TASK TO CARRY OUT ->
Your answer must be a single number: how many lines in the records include the word "광범위한".

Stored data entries
· · · ·
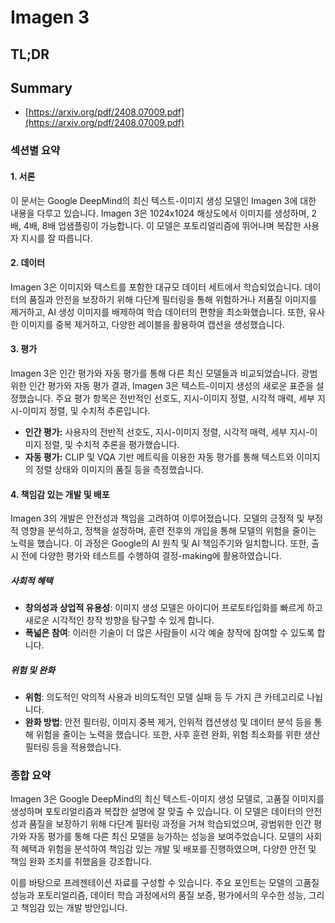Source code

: # Imagen 3
## TL;DR
## Summary
- [https://arxiv.org/pdf/2408.07009.pdf](https://arxiv.org/pdf/2408.07009.pdf)

### 섹션별 요약

#### 1. 서론
이 문서는 Google DeepMind의 최신 텍스트-이미지 생성 모델인 Imagen 3에 대한 내용을 다루고 있습니다. Imagen 3은 1024x1024 해상도에서 이미지를 생성하며, 2배, 4배, 8배 업샘플링이 가능합니다. 이 모델은 포토리얼리즘에 뛰어나며 복잡한 사용자 지시를 잘 따릅니다. 

#### 2. 데이터
Imagen 3은 이미지와 텍스트를 포함한 대규모 데이터 세트에서 학습되었습니다. 데이터의 품질과 안전을 보장하기 위해 다단계 필터링을 통해 위험하거나 저품질 이미지를 제거하고, AI 생성 이미지를 배제하여 학습 데이터의 편향을 최소화했습니다. 또한, 유사한 이미지를 중복 제거하고, 다양한 레이블을 활용하여 캡션을 생성했습니다.

#### 3. 평가
Imagen 3은 인간 평가와 자동 평가를 통해 다른 최신 모델들과 비교되었습니다. 광범위한 인간 평가와 자동 평가 결과, Imagen 3은 텍스트-이미지 생성의 새로운 표준을 설정했습니다. 주요 평가 항목은 전반적인 선호도, 지시-이미지 정렬, 시각적 매력, 세부 지시-이미지 정렬, 및 수치적 추론입니다.
- **인간 평가:** 사용자의 전반적 선호도, 지시-이미지 정렬, 시각적 매력, 세부 지시-이미지 정렬, 및 수치적 추론을 평가했습니다.
- **자동 평가:** CLIP 및 VQA 기반 메트릭을 이용한 자동 평가를 통해 텍스트와 이미지의 정렬 상태와 이미지의 품질 등을 측정했습니다.

#### 4. 책임감 있는 개발 및 배포
Imagen 3의 개발은 안전성과 책임을 고려하여 이루어졌습니다. 모델의 긍정적 및 부정적 영향을 분석하고, 정책을 설정하며, 훈련 전후의 개입을 통해 모델의 위험을 줄이는 노력을 했습니다. 이 과정은 Google의 AI 원칙 및 AI 책임주기와 일치합니다. 또한, 출시 전에 다양한 평가와 테스트를 수행하여 결정-making에 활용하였습니다.

##### 사회적 혜택
- **창의성과 상업적 유용성**: 이미지 생성 모델은 아이디어 프로토타입화를 빠르게 하고 새로운 시각적인 창작 방향을 탐구할 수 있게 합니다.
- **폭넓은 참여**: 이러한 기술이 더 많은 사람들이 시각 예술 창작에 참여할 수 있도록 합니다.
##### 위험 및 완화
- **위험**: 의도적인 악의적 사용과 비의도적인 모델 실패 등 두 가지 큰 카테고리로 나뉩니다.
- **완화 방법**: 안전 필터링, 이미지 중복 제거, 인위적 캡션생성 및 데이터 분석 등을 통해 위험을 줄이는 노력을 했습니다. 또한, 사후 훈련 완화, 위험 최소화를 위한 생산 필터링 등을 적용했습니다.

### 종합 요약
Imagen 3은 Google DeepMind의 최신 텍스트-이미지 생성 모델로, 고품질 이미지를 생성하며 포토리얼리즘과 복잡한 설명에 잘 맞출 수 있습니다. 이 모델은 데이터의 안전성과 품질을 보장하기 위해 다단계 필터링 과정을 거쳐 학습되었으며, 광범위한 인간 평가와 자동 평가를 통해 다른 최신 모델을 능가하는 성능을 보여주었습니다. 모델의 사회적 혜택과 위험을 분석하여 책임감 있는 개발 및 배포를 진행하였으며, 다양한 안전 및 책임 완화 조치를 취했음을 강조합니다.

이를 바탕으로 프레젠테이션 자료를 구성할 수 있습니다. 주요 포인트는 모델의 고품질 성능과 포토리얼리즘, 데이터 학습 과정에서의 품질 보증, 평가에서의 우수한 성능, 그리고 책임감 있는 개발 방안입니다.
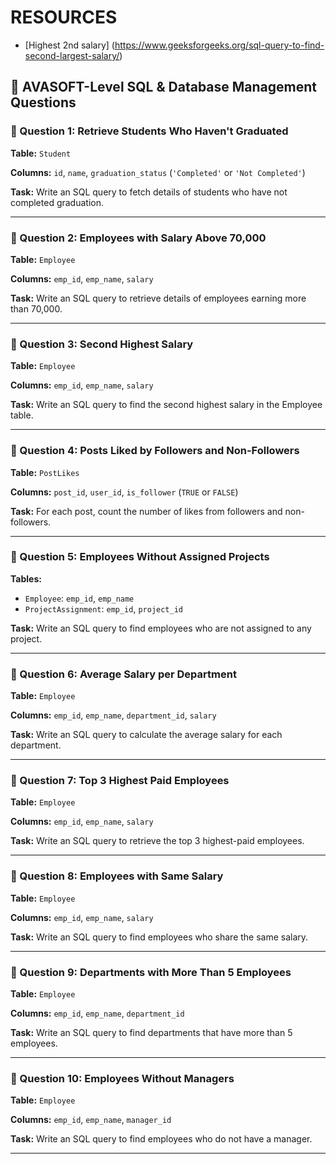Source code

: # RESOURCES
- [Highest 2nd salary] (https://www.geeksforgeeks.org/sql-query-to-find-second-largest-salary/)



## 🧠 AVASOFT-Level SQL & Database Management Questions

### 🔹 Question 1: Retrieve Students Who Haven't Graduated

**Table:** `Student`

**Columns:** `id`, `name`, `graduation_status` (`'Completed'` or `'Not Completed'`)

**Task:** Write an SQL query to fetch details of students who have not completed graduation.

---

### 🔹 Question 2: Employees with Salary Above 70,000

**Table:** `Employee`

**Columns:** `emp_id`, `emp_name`, `salary`

**Task:** Write an SQL query to retrieve details of employees earning more than 70,000.

---

### 🔹 Question 3: Second Highest Salary

**Table:** `Employee`

**Columns:** `emp_id`, `emp_name`, `salary`

**Task:** Write an SQL query to find the second highest salary in the Employee table.

---

### 🔹 Question 4: Posts Liked by Followers and Non-Followers

**Table:** `PostLikes`

**Columns:** `post_id`, `user_id`, `is_follower` (`TRUE` or `FALSE`)

**Task:** For each post, count the number of likes from followers and non-followers.

---

### 🔹 Question 5: Employees Without Assigned Projects

**Tables:**

* `Employee`: `emp_id`, `emp_name`
* `ProjectAssignment`: `emp_id`, `project_id`

**Task:** Write an SQL query to find employees who are not assigned to any project.

---

### 🔹 Question 6: Average Salary per Department

**Table:** `Employee`

**Columns:** `emp_id`, `emp_name`, `department_id`, `salary`

**Task:** Write an SQL query to calculate the average salary for each department.

---

### 🔹 Question 7: Top 3 Highest Paid Employees

**Table:** `Employee`

**Columns:** `emp_id`, `emp_name`, `salary`

**Task:** Write an SQL query to retrieve the top 3 highest-paid employees.

---

### 🔹 Question 8: Employees with Same Salary

**Table:** `Employee`

**Columns:** `emp_id`, `emp_name`, `salary`

**Task:** Write an SQL query to find employees who share the same salary.

---

### 🔹 Question 9: Departments with More Than 5 Employees

**Table:** `Employee`

**Columns:** `emp_id`, `emp_name`, `department_id`

**Task:** Write an SQL query to find departments that have more than 5 employees.

---

### 🔹 Question 10: Employees Without Managers

**Table:** `Employee`

**Columns:** `emp_id`, `emp_name`, `manager_id`

**Task:** Write an SQL query to find employees who do not have a manager.

---

[1]: https://www.geeksforgeeks.org/interview-experience-with-avasoft/?utm_source=chatgpt.com "Interview Experience with Avasoft | GeeksforGeeks"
· · · ·
TASK OUTPUT ->
2